Q: As an artist, what technique do you prefer to work with?
A: I love to do photography. It is not used very often as a media in children’s fiction. I still use it to do a lot of research for my illustrations. One of the most difficult things for me to do as an illustrator was decide what media to use for illustration. As an art teacher, I have training in all media. I have had multiple editors and other illustrators tell me what they thought I should do based on the market and on what they thought my strengths were. Last year, I decided to go digital and work on the computer. I use a drawing tablet, art pen, and a program that allows me to use a variety of media. My most recent discovery has been working in crayon. It would be very difficult to work with it on paper. It is unforgiving. Digitally, I have complete control over it, and I love the ability to play with the opaqueness and the texture. It has given me a media that allows me to create a couple of my dream portfolio characteristics with much more ease, translucence and texture. I have also found that working digitally, I am able to get back to my work easier and to change and fix my work as needed.

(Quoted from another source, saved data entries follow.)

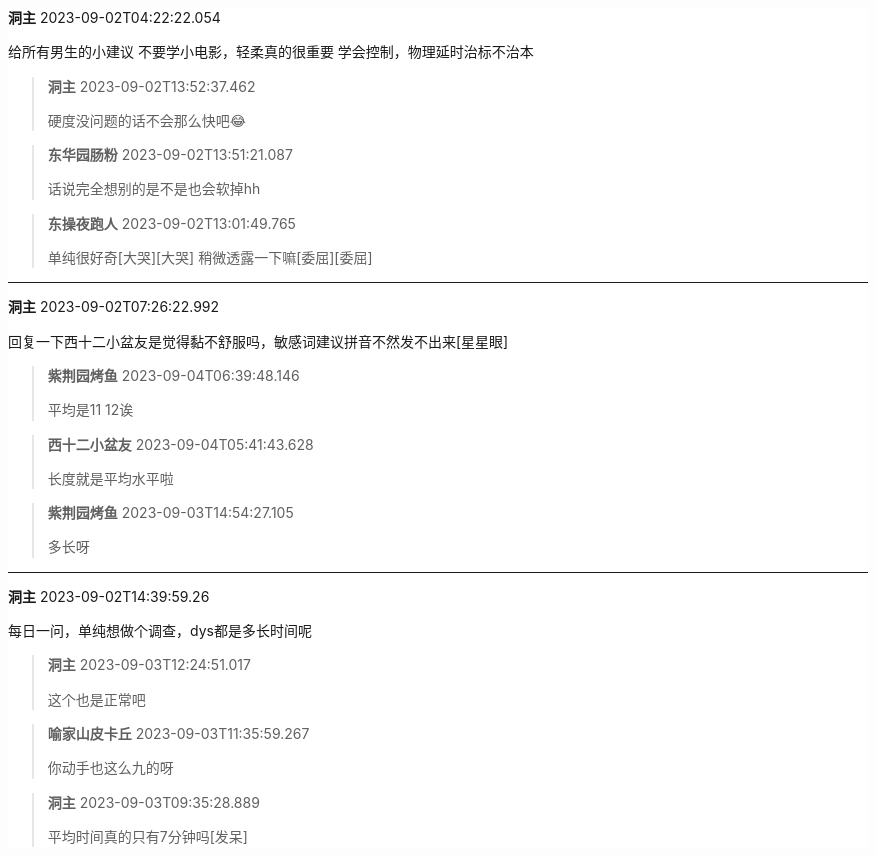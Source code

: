 **洞主** 2023-09-02T04:22:22.054

给所有男生的小建议 
不要学小电影，轻柔真的很重要
学会控制，物理延时治标不治本

> **洞主** 2023-09-02T13:52:37.462
> 
> 硬度没问题的话不会那么快吧😂


> **东华园肠粉** 2023-09-02T13:51:21.087
> 
> 话说完全想别的是不是也会软掉hh


> **东操夜跑人** 2023-09-02T13:01:49.765
> 
> 单纯很好奇[大哭][大哭]
稍微透露一下嘛[委屈][委屈]


---

**洞主** 2023-09-02T07:26:22.992

回复一下西十二小盆友是觉得黏不舒服吗，敏感词建议拼音不然发不出来[星星眼]

> **紫荆园烤鱼** 2023-09-04T06:39:48.146
> 
> 平均是11 12诶


> **西十二小盆友** 2023-09-04T05:41:43.628
> 
> 长度就是平均水平啦


> **紫荆园烤鱼** 2023-09-03T14:54:27.105
> 
> 多长呀


---

**洞主** 2023-09-02T14:39:59.26

每日一问，单纯想做个调查，dys都是多长时间呢

> **洞主** 2023-09-03T12:24:51.017
> 
> 这个也是正常吧


> **喻家山皮卡丘** 2023-09-03T11:35:59.267
> 
> 你动手也这么九的呀


> **洞主** 2023-09-03T09:35:28.889
> 
> 平均时间真的只有7分钟吗[发呆]
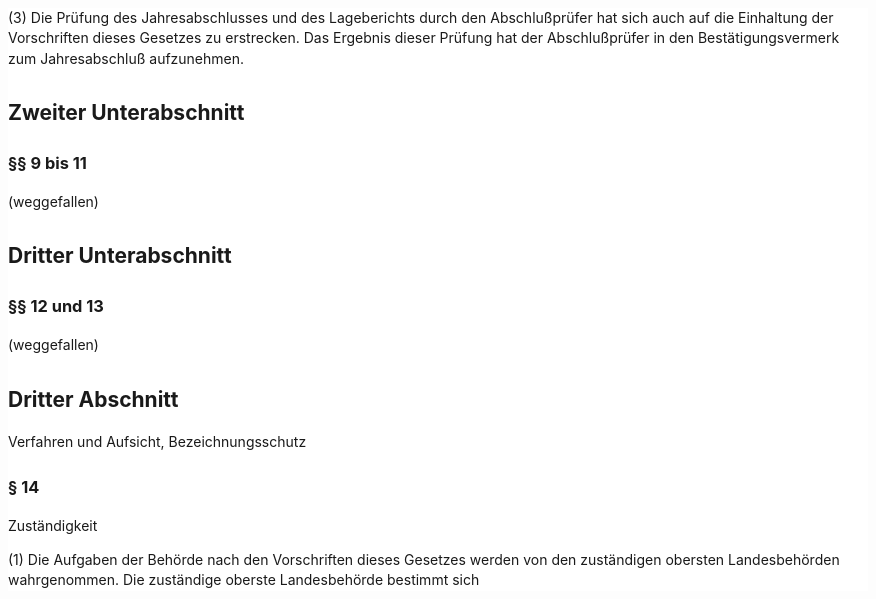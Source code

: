 </div>

<div class="jurAbsatz">

(3) Die Prüfung des Jahresabschlusses und des Lageberichts durch den
Abschlußprüfer hat sich auch auf die Einhaltung der Vorschriften dieses
Gesetzes zu erstrecken. Das Ergebnis dieser Prüfung hat der
Abschlußprüfer in den Bestätigungsvermerk zum Jahresabschluß
aufzunehmen.

</div>

</div>

</div>

</div>

<span id="BJNR024880986BJNG001200307.html"></span>

## Zweiter Unterabschnitt  

<span id="BJNR024880986BJNE002002307.html"></span>

### §§ 9 bis 11  
(weggefallen)

<span id="BJNR024880986BJNG001300307.html"></span>

## Dritter Unterabschnitt  

<span id="BJNR024880986BJNE002303307.html"></span>

### §§ 12 und 13  
(weggefallen)

<span id="BJNR024880986BJNG000601307.html"></span>

## Dritter Abschnitt  
Verfahren und Aufsicht, Bezeichnungsschutz

<span id="BJNR024880986BJNE002504360.html"></span>

### § 14  
Zuständigkeit

<div>

<div class="jnhtml">

<div>

<div class="jurAbsatz">

(1) Die Aufgaben der Behörde nach den Vorschriften dieses Gesetzes
werden von den zuständigen obersten Landesbehörden wahrgenommen. Die
zuständige oberste Landesbehörde bestimmt sich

Q: Share one tip you would like to give to someone who wants to be both an author and an illustrator for children’s books.
A: You have to be a master craftsperson at both. If you are a writer wanting to illustrate your work, you have to be a very strong illustrator too. If you’re an illustrator, you have to be able to write well, also. They are two separate creative processes that are similar, yet different. Some author/illustrators break into the business through one door. Be open to all possibilities and know that it is a great deal of work and dedication to do both well.


  1. Hi Diane!
    I was surprised to see your interview when I opened the blog this morning! Great job! I wish you the best in completing your art portfolio for the SCBWI conference. I’m happy to be in the online critique group together and hope we can meet you soon!

    Tina Cho

  2. Yes, Diane, it’s a wonderful interview with lots of interesting information! I love the picture of “Stanley Kisses” and was curious what medium you used for it. Is it done digitally also?

    Best wishes on your portfolio. You’re hardworking and talented, so I bet it won’t be long before we’re hearing good news from you.

    Ev (another fellow critique group member)

  3. That Stanley can kiss me anytime…

    Great job, and best wishes-

  4. Thanks ladies for all your all your support. You are the best.


    Yes Ev, it is digital crayon and is very fun stuff to play with.